▸ **Data listing**
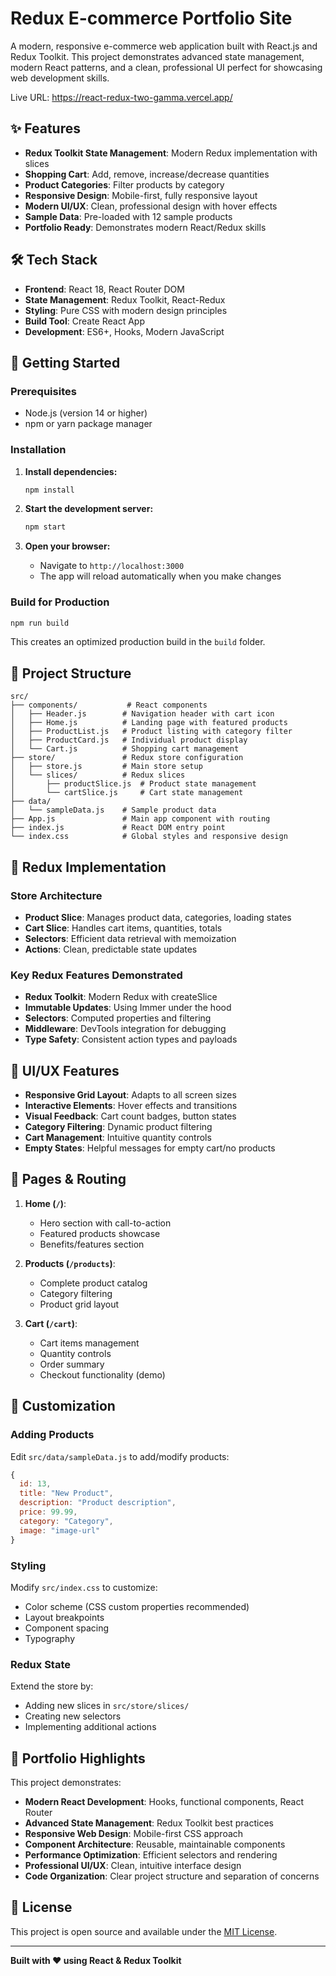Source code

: # Redux E-commerce Portfolio Site

A modern, responsive e-commerce web application built with React.js and Redux Toolkit. This project demonstrates advanced state management, modern React patterns, and a clean, professional UI perfect for showcasing web development skills.

Live URL: https://react-redux-two-gamma.vercel.app/

## ✨ Features

- **Redux Toolkit State Management**: Modern Redux implementation with slices
- **Shopping Cart**: Add, remove, increase/decrease quantities
- **Product Categories**: Filter products by category
- **Responsive Design**: Mobile-first, fully responsive layout
- **Modern UI/UX**: Clean, professional design with hover effects
- **Sample Data**: Pre-loaded with 12 sample products
- **Portfolio Ready**: Demonstrates modern React/Redux skills

## 🛠️ Tech Stack

- **Frontend**: React 18, React Router DOM
- **State Management**: Redux Toolkit, React-Redux
- **Styling**: Pure CSS with modern design principles
- **Build Tool**: Create React App
- **Development**: ES6+, Hooks, Modern JavaScript

## 🚀 Getting Started

### Prerequisites

- Node.js (version 14 or higher)
- npm or yarn package manager

### Installation

1. **Install dependencies:**

   ```bash
   npm install
   ```

2. **Start the development server:**

   ```bash
   npm start
   ```

3. **Open your browser:**
   - Navigate to `http://localhost:3000`
   - The app will reload automatically when you make changes

### Build for Production

```bash
npm run build
```

This creates an optimized production build in the `build` folder.

## 📁 Project Structure

```
src/
├── components/           # React components
│   ├── Header.js        # Navigation header with cart icon
│   ├── Home.js          # Landing page with featured products
│   ├── ProductList.js   # Product listing with category filter
│   ├── ProductCard.js   # Individual product display
│   └── Cart.js          # Shopping cart management
├── store/               # Redux store configuration
│   ├── store.js         # Main store setup
│   └── slices/          # Redux slices
│       ├── productSlice.js  # Product state management
│       └── cartSlice.js     # Cart state management
├── data/
│   └── sampleData.js    # Sample product data
├── App.js               # Main app component with routing
├── index.js             # React DOM entry point
└── index.css            # Global styles and responsive design
```

## 🎯 Redux Implementation

### Store Architecture

- **Product Slice**: Manages product data, categories, loading states
- **Cart Slice**: Handles cart items, quantities, totals
- **Selectors**: Efficient data retrieval with memoization
- **Actions**: Clean, predictable state updates

### Key Redux Features Demonstrated

- **Redux Toolkit**: Modern Redux with createSlice
- **Immutable Updates**: Using Immer under the hood
- **Selectors**: Computed properties and filtering
- **Middleware**: DevTools integration for debugging
- **Type Safety**: Consistent action types and payloads

## 🎨 UI/UX Features

- **Responsive Grid Layout**: Adapts to all screen sizes
- **Interactive Elements**: Hover effects and transitions
- **Visual Feedback**: Cart count badges, button states
- **Category Filtering**: Dynamic product filtering
- **Cart Management**: Intuitive quantity controls
- **Empty States**: Helpful messages for empty cart/no products

## 📱 Pages & Routing

1. **Home (`/`)**:
   - Hero section with call-to-action
   - Featured products showcase
   - Benefits/features section

2. **Products (`/products`)**:
   - Complete product catalog
   - Category filtering
   - Product grid layout

3. **Cart (`/cart`)**:
   - Cart items management
   - Quantity controls
   - Order summary
   - Checkout functionality (demo)

## 🔧 Customization

### Adding Products

Edit `src/data/sampleData.js` to add/modify products:

```javascript
{
  id: 13,
  title: "New Product",
  description: "Product description",
  price: 99.99,
  category: "Category",
  image: "image-url"
}
```

### Styling

Modify `src/index.css` to customize:

- Color scheme (CSS custom properties recommended)
- Layout breakpoints
- Component spacing
- Typography

### Redux State

Extend the store by:

- Adding new slices in `src/store/slices/`
- Creating new selectors
- Implementing additional actions

## 🌟 Portfolio Highlights

This project demonstrates:

- **Modern React Development**: Hooks, functional components, React Router
- **Advanced State Management**: Redux Toolkit best practices
- **Responsive Web Design**: Mobile-first CSS approach
- **Component Architecture**: Reusable, maintainable components
- **Performance Optimization**: Efficient selectors and rendering
- **Professional UI/UX**: Clean, intuitive interface design
- **Code Organization**: Clear project structure and separation of concerns

## 📄 License

This project is open source and available under the [MIT License](LICENSE).

---

**Built with ❤️ using React & Redux Toolkit**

▸ **Activity**
Please output the records above exactly, without the pictures.

▸ **Written response**
Source code

: # Redux E-commerce Portfolio Site

A modern, responsive e-commerce web application built with React.js and Redux Toolkit. This project demonstrates advanced state management, modern React patterns, and a clean, professional UI perfect for showcasing web development skills.

Live URL: https://react-redux-two-gamma.vercel.app/

## ✨ Features

- **Redux Toolkit State Management**: Modern Redux implementation with slices
- **Shopping Cart**: Add, remove, increase/decrease quantities
- **Product Categories**: Filter products by category
- **Responsive Design**: Mobile-first, fully responsive layout
- **Modern UI/UX**: Clean, professional design with hover effects
- **Sample Data**: Pre-loaded with 12 sample products
- **Portfolio Ready**: Demonstrates modern React/Redux skills

## 🛠️ Tech Stack

- **Frontend**: React 18, React Router DOM
- **State Management**: Redux Toolkit, React-Redux
- **Styling**: Pure CSS with modern design principles
- **Build Tool**: Create React App
- **Development**: ES6+, Hooks, Modern JavaScript

## 🚀 Getting Started

### Prerequisites

- Node.js (version 14 or higher)
- npm or yarn package manager

### Installation

1. **Install dependencies:**

   ```bash
   npm install
   ```

2. **Start the development server:**

   ```bash
   npm start
   ```

3. **Open your browser:**
   - Navigate to `http://localhost:3000`
   - The app will reload automatically when you make changes

### Build for Production

```bash
npm run build
```

This creates an optimized production build in the `build` folder.

## 📁 Project Structure

```
src/
├── components/           # React components
│   ├── Header.js        # Navigation header with cart icon
│   ├── Home.js          # Landing page with featured products
│   ├── ProductList.js   # Product listing with category filter
│   ├── ProductCard.js   # Individual product display
│   └── Cart.js          # Shopping cart management
├── store/               # Redux store configuration
│   ├── store.js         # Main store setup
│   └── slices/          # Redux slices
│       ├── productSlice.js  # Product state management
│       └── cartSlice.js     # Cart state management
├── data/
│   └── sampleData.js    # Sample product data
├── App.js               # Main app component with routing
├── index.js             # React DOM entry point
└── index.css            # Global styles and responsive design
```

## 🎯 Redux Implementation

### Store Architecture

- **Product Slice**: Manages product data, categories, loading states
- **Cart Slice**: Handles cart items, quantities, totals
- **Selectors**: Efficient data retrieval with memoization
- **Actions**: Clean, predictable state updates

### Key Redux Features Demonstrated

- **Redux Toolkit**: Modern Redux with createSlice
- **Immutable Updates**: Using Immer under the hood
- **Selectors**: Computed properties and filtering
- **Middleware**: DevTools integration for debugging
- **Type Safety**: Consistent action types and payloads

## 🎨 UI/UX Features

- **Responsive Grid Layout**: Adapts to all screen sizes
- **Interactive Elements**: Hover effects and transitions
- **Visual Feedback**: Cart count badges, button states
- **Category Filtering**: Dynamic product filtering
- **Cart Management**: Intuitive quantity controls
- **Empty States**: Helpful messages for empty cart/no products

## 📱 Pages & Routing

1. **Home (`/`)**:
   - Hero section with call-to-action
   - Featured products showcase
   - Benefits/features section

2. **Products (`/products`)**:
   - Complete product catalog
   - Category filtering
   - Product grid layout

3. **Cart (`/cart`)**:
   - Cart items management
   - Quantity controls
   - Order summary
   - Checkout functionality (demo)

## 🔧 Customization

### Adding Products

Edit `src/data/sampleData.js` to add/modify products:

```javascript
{
  id: 13,
  title: "New Product",
  description: "Product description",
  price: 99.99,
  category: "Category",
  image: "image-url"
}
```

### Styling

Modify `src/index.css` to customize:

- Color scheme (CSS custom properties recommended)
- Layout breakpoints
- Component spacing
- Typography

### Redux State

Extend the store by:

- Adding new slices in `src/store/slices/`
- Creating new selectors
- Implementing additional actions

## 🌟 Portfolio Highlights

This project demonstrates:

- **Modern React Development**: Hooks, functional components, React Router
- **Advanced State Management**: Redux Toolkit best practices
- **Responsive Web Design**: Mobile-first CSS approach
- **Component Architecture**: Reusable, maintainable components
- **Performance Optimization**: Efficient selectors and rendering
- **Professional UI/UX**: Clean, intuitive interface design
- **Code Organization**: Clear project structure and separation of concerns

## 📄 License

This project is open source and available under the [MIT License](LICENSE).

---

**Built with ❤️ using React & Redux Toolkit**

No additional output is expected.